Con linguaggio leggero e coinvolgente, Alessandro Berselli ci consegna un convincente, verosimile personaggio, dopo una carriera di umorista sulle riviste “Comix” e “L’apodittico”, e dopo il successivo approdo al genere noir.
Cattivo
di Alessandro Berselli
27 maggio
(pochi giorni alla fine della scuola)
Prima di chiudere i libri mi mancano ancora un paio di interrogazioni e un compito in classe.
- filosofia mi preoccupa
- matematica un po' meno
Quella di storia dell'arte è un'idiota che ci fa leggere il libro e spiegare le figure. Non mi piace storia dell'arte. Sono due anni che la studio e ancora non ho capito come si fa a distinguere un lavoro da un quadro qualunque.
(a me sinceramente sembrano tutti uguali)
Due settimane fa siamo andati a Madrid a vedere il Reina Sofia. La Remorselli ci ha spiegato che la Guernica di Picasso è l'opera d'arte che le ha cambiato la vita. Non ci posso credere.
(come fa una cornice con dentro un disegno a cambiare la vita di una persona?)
Non lo so.
A me sono altre le cose che cambiano la vita.
- la musica
- le ragazze
Meno male che da grande non sarò mai come la Remorselli. Odio la Remorselli. È una frigida frustrata che non se la fuma nessuno. Nemmeno i colleghi. Anzi. Soprattutto loro.
(mia madre insegna nel mio stesso liceo, grazie a Dio in una sezione diversa dalla mia)
È già una rottura incontrarla nei corridoi, figuratevi se mi toccasse anche averla come insegnante. Inglese nella sezione linguistica internazionale, il fiore all'occhiello di questa scuola patetica che la gente si ostina a chiamare il tempio della cultura.
Boh, non so
- sarà che non mi piacciono i templi - sarà che non mi piace la cultura
(sarà che non mi piace nulla che mi distolga dalle cose che considero importanti)

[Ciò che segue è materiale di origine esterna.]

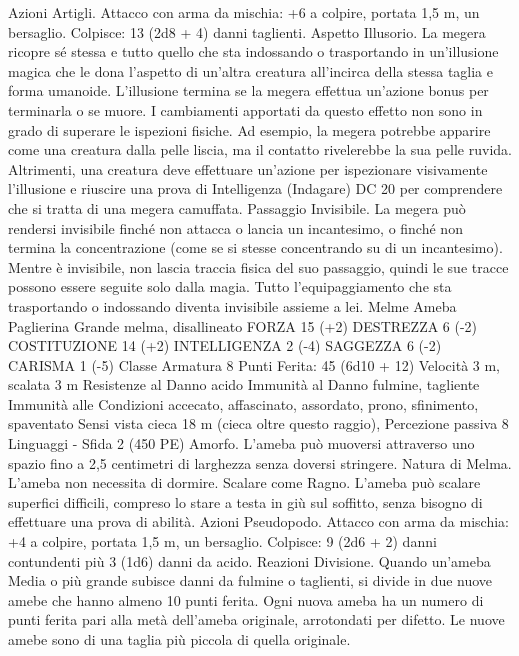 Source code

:\begin{multicols}{2}
Azioni
Artigli. Attacco con arma da mischia: +6 a colpire, portata 1,5
m, un bersaglio.
Colpisce: 13 (2d8 + 4) danni taglienti.
Aspetto Illusorio. La megera ricopre sé stessa e tutto quello che
sta indossando o trasportando in un’illusione magica che le dona
l’aspetto di un’altra creatura all’incirca della stessa taglia e forma
umanoide. L’illusione termina se la megera effettua un’azione
bonus per terminarla o se muore.
I cambiamenti apportati da questo effetto non sono in grado di
superare le ispezioni fisiche. Ad esempio, la megera potrebbe
apparire come una creatura dalla pelle liscia, ma il contatto
rivelerebbe la sua pelle ruvida. Altrimenti, una creatura deve
effettuare un’azione per ispezionare visivamente l’illusione e
riuscire una prova di Intelligenza (Indagare) DC 20 per
comprendere che si tratta di una megera camuffata.
Passaggio Invisibile. La megera può rendersi invisibile finché
non attacca o lancia un incantesimo, o finché non termina la
concentrazione (come se si stesse concentrando su di un
incantesimo). Mentre è invisibile, non lascia traccia fisica del suo
passaggio, quindi le sue tracce possono essere seguite solo dalla
magia. Tutto l’equipaggiamento che sta trasportando o
indossando diventa invisibile assieme a lei.
Melme
Ameba Paglierina
Grande melma, disallineato
FORZA 15 (+2)
DESTREZZA 6 (-2)
COSTITUZIONE 14 (+2)
INTELLIGENZA 2 (-4)
SAGGEZZA 6 (-2)
CARISMA 1 (-5)
Classe Armatura 8
\hspace*{0pt}\hfill{Punti Ferita}: 45 (6d10 + 12)
Velocità 3 m, scalata 3 m
Resistenze al Danno acido
Immunità al Danno fulmine, tagliente
Immunità alle Condizioni accecato, affascinato, assordato,
prono, sfinimento, spaventato
Sensi vista cieca 18 m (cieca oltre questo raggio), Percezione
passiva 8
Linguaggi -
Sfida 2 (450 PE)
Amorfo. L’ameba può muoversi attraverso uno spazio fino a 2,5
centimetri di larghezza senza doversi stringere.
Natura di Melma. L’ameba non necessita di dormire.
Scalare come Ragno. L’ameba può scalare superfici difficili,
compreso lo stare a testa in giù sul soffitto, senza bisogno di
effettuare una prova di abilità.
Azioni
Pseudopodo. Attacco con arma da mischia: +4 a colpire, portata
1,5 m, un bersaglio.
Colpisce: 9 (2d6 + 2) danni contundenti più 3 (1d6) danni da acido.
Reazioni
Divisione. Quando un’ameba Media o più grande subisce danni da
fulmine o taglienti, si divide in due nuove amebe che hanno almeno
10 punti ferita. Ogni nuova ameba ha un numero di punti ferita pari
alla metà dell’ameba originale, arrotondati per difetto. Le nuove
amebe sono di una taglia più piccola di quella originale.

\end{multicols}
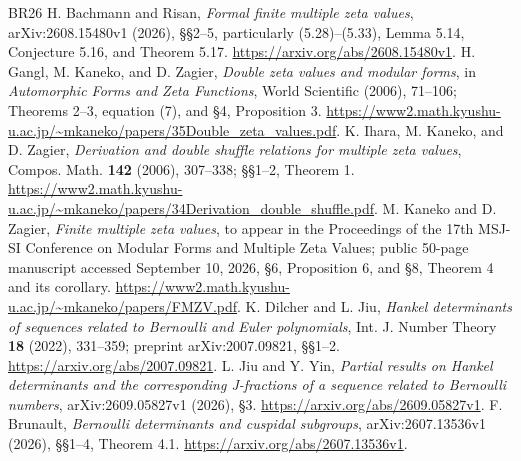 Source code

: \documentclass[12pt]{amsart}
\theoremstyle{definition}
\theoremstyle{remark}
\numberwithin{equation}{section}
\theoremstyle{definition}
\theoremstyle{remark}
\begin{document}
\begin{thebibliography}{BR26}
 H. Bachmann and Risan,
\emph{Formal finite multiple zeta values}, arXiv:2608.15480v1 (2026),
\S\S2--5, particularly (5.28)--(5.33), Lemma 5.14,
Conjecture 5.16, and Theorem 5.17.
\url{https://arxiv.org/abs/2608.15480v1}.
 H. Gangl, M. Kaneko, and D. Zagier,
\emph{Double zeta values and modular forms}, in
\emph{Automorphic Forms and Zeta Functions}, World Scientific (2006),
71--106; Theorems 2--3, equation (7), and \S4, Proposition 3.
\url{https://www2.math.kyushu-u.ac.jp/~mkaneko/papers/35Double_zeta_values.pdf}.
 K. Ihara, M. Kaneko, and D. Zagier,
\emph{Derivation and double shuffle relations for multiple zeta values},
Compos. Math. \textbf{142} (2006), 307--338; \S\S1--2, Theorem 1.
\url{https://www2.math.kyushu-u.ac.jp/~mkaneko/papers/34Derivation_double_shuffle.pdf}.
 M. Kaneko and D. Zagier,
\emph{Finite multiple zeta values}, to appear in the Proceedings of the
17th MSJ-SI Conference on Modular Forms and Multiple Zeta Values;
public 50-page manuscript accessed September 10, 2026, \S6,
Proposition 6, and \S8, Theorem 4 and its corollary.
\url{https://www2.math.kyushu-u.ac.jp/~mkaneko/papers/FMZV.pdf}.
 K. Dilcher and L. Jiu,
\emph{Hankel determinants of sequences related to Bernoulli and Euler
polynomials}, Int. J. Number Theory \textbf{18} (2022), 331--359;
preprint arXiv:2007.09821, \S\S1--2.
\url{https://arxiv.org/abs/2007.09821}.
 L. Jiu and Y. Yin,
\emph{Partial results on Hankel determinants and the corresponding
J-fractions of a sequence related to Bernoulli numbers},
arXiv:2609.05827v1 (2026), \S3.
\url{https://arxiv.org/abs/2609.05827v1}.
 F. Brunault,
\emph{Bernoulli determinants and cuspidal subgroups},
arXiv:2607.13536v1 (2026), \S\S1--4, Theorem 4.1.
\url{https://arxiv.org/abs/2607.13536v1}.
\end{thebibliography}
\end{document}
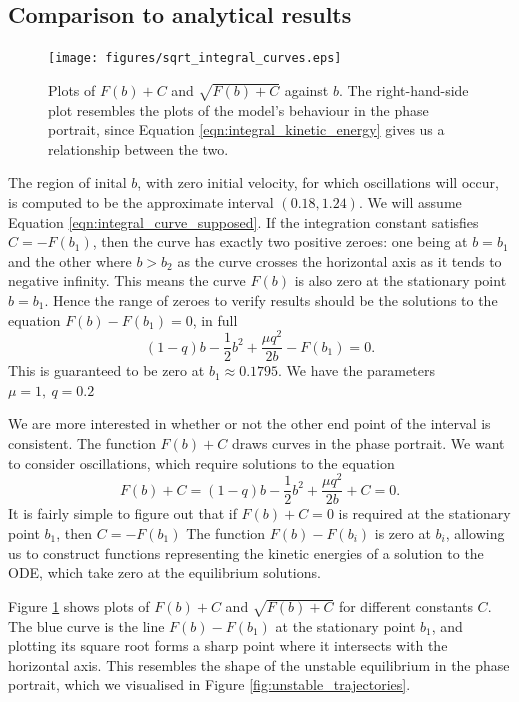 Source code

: \subsection{Comparison to analytical results}

\begin{figure}[h!]
    \centering
    \texttt{[image: figures/sqrt\_integral\_curves.eps]}
    \caption{
        Plots of $F(b)+C$ and $\sqrt{F(b)+C}$ against $b$.
        The right-hand-side plot resembles the plots of the model's behaviour in the phase portrait,
        since Equation \ref{eqn:integral_kinetic_energy} gives us a relationship between the two.
    }
    \label{fig:sqrt_curves}
\end{figure}
The region of inital $b$, with zero initial velocity, for which oscillations will occur,
is computed to be the approximate interval $(0.18,1.24)$.
We will assume Equation \ref{eqn:integral_curve_supposed}.
If the integration constant satisfies $C = -F(b_1)$,
then the curve has exactly two positive zeroes:
one being at $b=b_1$ and the other where $b>b_2$ as the curve crosses the horizontal axis as it tends to negative infinity.
This means the curve \(F(b)\) is also zero at the stationary point \(b = b_1\).
Hence the range of zeroes to verify results should be the solutions to the equation $F(b)-F(b_1)=0$, in full
\begin{equation}
    (1-q)b - \frac{1}{2}b^2 + \frac{\mu q^2}{2b} - F(b_1) = 0.
    \label{eqn:integral_curves_zeroes_explicit}
\end{equation}
This is guaranteed to be zero at $b_1 \approx 0.1795$.
We have the parameters \(\mu = 1,~ q = 0.2\)

We are more interested in whether or not the other end point of the interval is consistent.
The function \(F(b) + C\) draws curves in the phase portrait.
We want to consider oscillations, which require solutions to the equation
\begin{equation}
    F(b) + C = (1-q)b - \frac{1}{2}b^2 + \frac{\mu q^2}{2b} + C = 0.
\end{equation}
It is fairly simple to figure out that if \(F(b)+C=0\) is required at the stationary point \(b_1\),
then \(C = -F(b_1)\)
The function \(F(b)-F(b_i)\) is zero at $b_i$, allowing us to construct functions representing the kinetic energies of a solution to the ODE,
which take zero at the equilibrium solutions.

Figure \ref{fig:sqrt_curves} shows plots of $F(b)+C$ and $\sqrt{F(b)+C}$ for different constants $C$.
The blue curve is the line $F(b)-F(b_1)$ at the stationary point $b_1$,
and plotting its square root forms a sharp point where it intersects with the horizontal axis.
This resembles the shape of the unstable equilibrium in the phase portrait,
which we visualised in Figure \ref{fig:unstable_trajectories}.


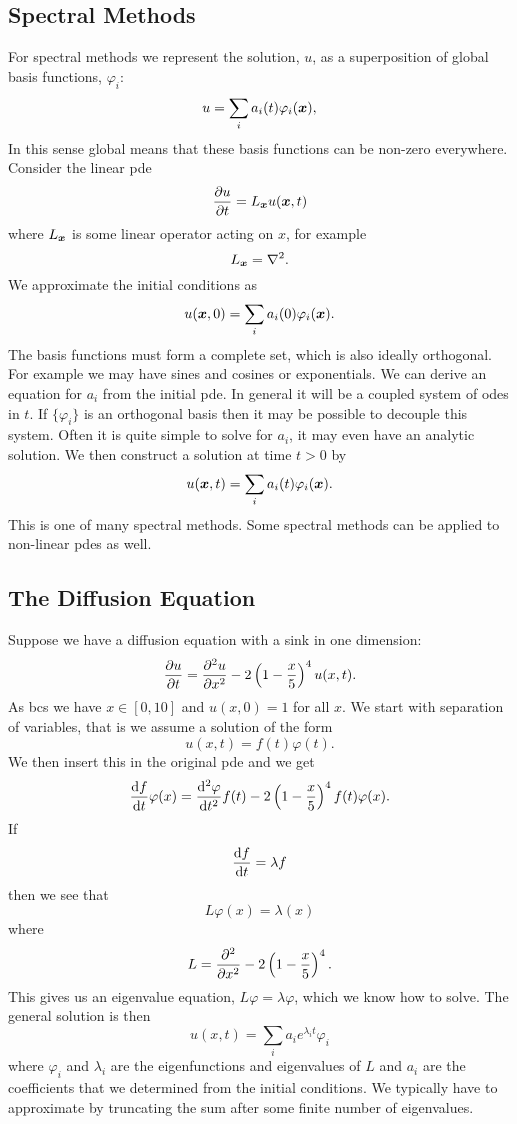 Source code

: \documentclass[a4paper]{article}
\begin{document}
    \subsection{Spectral Methods}
    For spectral methods we represent the solution, \(u\), as a superposition of global basis functions, \(\varphi_i\):
    \[u = \sum_i a_i(t)\varphi_i(\bm{x}),\]
    In this sense global means that these basis functions can be non-zero everywhere.
    Consider the linear \gls{pde}
    \[\pdv{u}{t} = L_{\bm{x}}u(\bm{x}, t)\]
    where \(L_{\bm{x}}\) is some linear operator acting on \(x\), for example
    \[L_{\bm{x}} = \nabla^2.\]
    We approximate the initial conditions as
    \[u(\bm{x}, 0) = \sum_{i} a_i(0)\varphi_i(\bm{x}).\]
    The basis functions must form a complete set, which is also ideally orthogonal.
    For example we may have sines and cosines or exponentials.
    We can derive an equation for \(a_i\) from the initial \gls{pde}.
    In general it will be a coupled system of \glspl{ode} in \(t\).
    If \(\{\varphi_i\}\) is an orthogonal basis then it may be possible to decouple this system.
    Often it is quite simple to solve for \(a_i\), it may even have an analytic solution.
    We then construct a solution at time \(t > 0\) by
    \[u(\bm{x}, t) = \sum_{i} a_i(t)\varphi_i(\bm{x}).\]
    This is one of many spectral methods.
    Some spectral methods can be applied to non-linear \glspl{pde} as well.
    
    \subsection{The Diffusion Equation}
    Suppose we have a diffusion equation with a sink in one dimension:
    \[\pdv{u}{t} = \pdv[2]{u}{x} - 2\left(1 - \frac{x}{5}\right)^4 u(x, t).\]
    As \glspl{bc} we have \(x\in[0, 10]\) and \(u(x, 0) = 1\) for all \(x\).
    We start with separation of variables, that is we assume a solution of the form
    \[u(x, t) = f(t)\varphi(t).\]
    We then insert this in the original \gls{pde} and we get
    \[\dv{f}{t}\varphi(x) = \dv[2]{\varphi}{t}f(t) - 2\left(1 - \frac{x}{5}\right)^4f(t)\varphi(x).\]
    If
    \[\dv{f}{t} = \lambda f\]
    then we see that
    \[L\varphi(x) = \lambda(x)\]
    where
    \[L = \pdv[2]{x} - 2\left(1 - \frac{x}{5}\right)^4.\]
    This gives us an eigenvalue equation, \(L\varphi = \lambda\varphi\), which we know how to solve.
    The general solution is then
    \[u(x, t) = \sum_i a_ie^{\lambda_it}\varphi_i\]
    where \(\varphi_i\) and \(\lambda_i\) are the eigenfunctions and eigenvalues of \(L\) and \(a_i\) are the coefficients that we determined from the initial conditions.
    We typically have to approximate by truncating the sum after some finite number of eigenvalues.
    
\end{document}
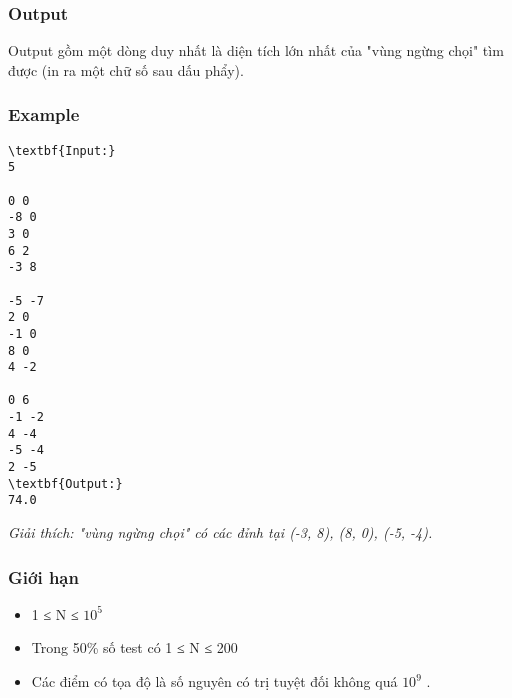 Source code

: \subsubsection{   Output  }

   Output gồm một dòng duy nhất là diện tích lớn nhất của "vùng ngừng chọi" tìm được (in ra một chữ số sau dấu phẩy).  

\subsubsection{   Example  }
\begin{verbatim}
\textbf{Input:}
5

0 0
-8 0
3 0
6 2
-3 8

-5 -7
2 0
-1 0
8 0
4 -2

0 6
-1 -2
4 -4
-5 -4
2 -5
\textbf{Output:}
74.0\end{verbatim}

\emph{    Giải thích: "vùng ngừng chọi" có các đỉnh tại (-3, 8), (8, 0), (-5, -4).   }

\subsubsection{   Giới hạn  }
\begin{itemize}
	\item     1 ≤ N ≤ $10^{5}$
	\item     Trong 50\% số test có 1 ≤ N ≤ 200   
	\item     Các điểm có tọa độ là số nguyên có trị tuyệt đối không quá $10^{9}$    .   
\end{itemize}
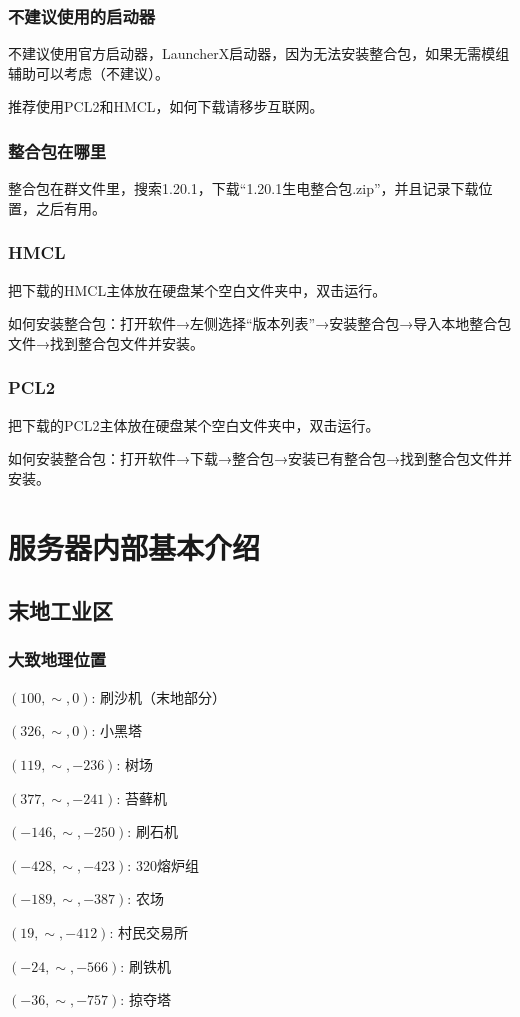 \documentclass[UTF8,a4paper]{article}
\begin{document}
			\subsubsection{不建议使用的启动器}
				\par 不建议使用官方启动器，LauncherX启动器，因为无法安装整合包，如果无需模组辅助可以考虑（不建议）。
				\par 推荐使用PCL2和HMCL，如何下载请移步互联网。
			\subsubsection{整合包在哪里}
				\par 整合包在群文件里，搜索1.20.1，下载“1.20.1生电整合包.zip”，并且记录下载位置，之后有用。
			\subsubsection{HMCL}
				\par 把下载的HMCL主体放在硬盘某个空白文件夹中，双击运行。
				\par 如何安装整合包：打开软件→左侧选择“版本列表”→安装整合包→导入本地整合包文件→找到整合包文件并安装。
			\subsubsection{PCL2}
				\par 把下载的PCL2主体放在硬盘某个空白文件夹中，双击运行。
				\par 如何安装整合包：打开软件→下载→整合包→安装已有整合包→找到整合包文件并安装。
	\section{服务器内部基本介绍}
		\subsection{末地工业区}
			\subsubsection{大致地理位置}
				\par $(100,\sim,0)$: 刷沙机（末地部分）
				\par $(326,\sim,0)$: 小黑塔
				\par $(119,\sim,-236)$: 树场
				\par $(377,\sim,-241)$: 苔藓机
				\par $(-146,\sim,-250)$: 刷石机
				\par $(-428,\sim,-423)$: 320熔炉组
				\par $(-189,\sim,-387)$: 农场
				\par $(19,\sim,-412)$: 村民交易所
				\par $(-24,\sim,-566)$: 刷铁机
				\par $(-36,\sim,-757)$: 掠夺塔
\end{document}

Che non sono tante. Leggere i fumetti e ascoltare heavy metal. Non va più tanto di moda l'heavy metal, ma io me ne frego. Con il mio gruppo suoniamo cover di vecchi pezzi degli Iron Maiden e qualche canzone nostra. Ho appena scritto Bad Guy e la trovo una roba strepitosa. Ho indovinato il riff di chitarra e anche il testo è uno di quelli che me ne viene uno su un milione. Parla di un bambino che diventa cattivo perché la gente lo calpesta. E lo chiama Bad Guy. Cattivo ragazzo, per l'appunto.
Nove
È il voto che ho in italiano. Letteratura mi interessa poco, il programma di quarta poi è ai minimi storici nella mia personale classifica di gradimento.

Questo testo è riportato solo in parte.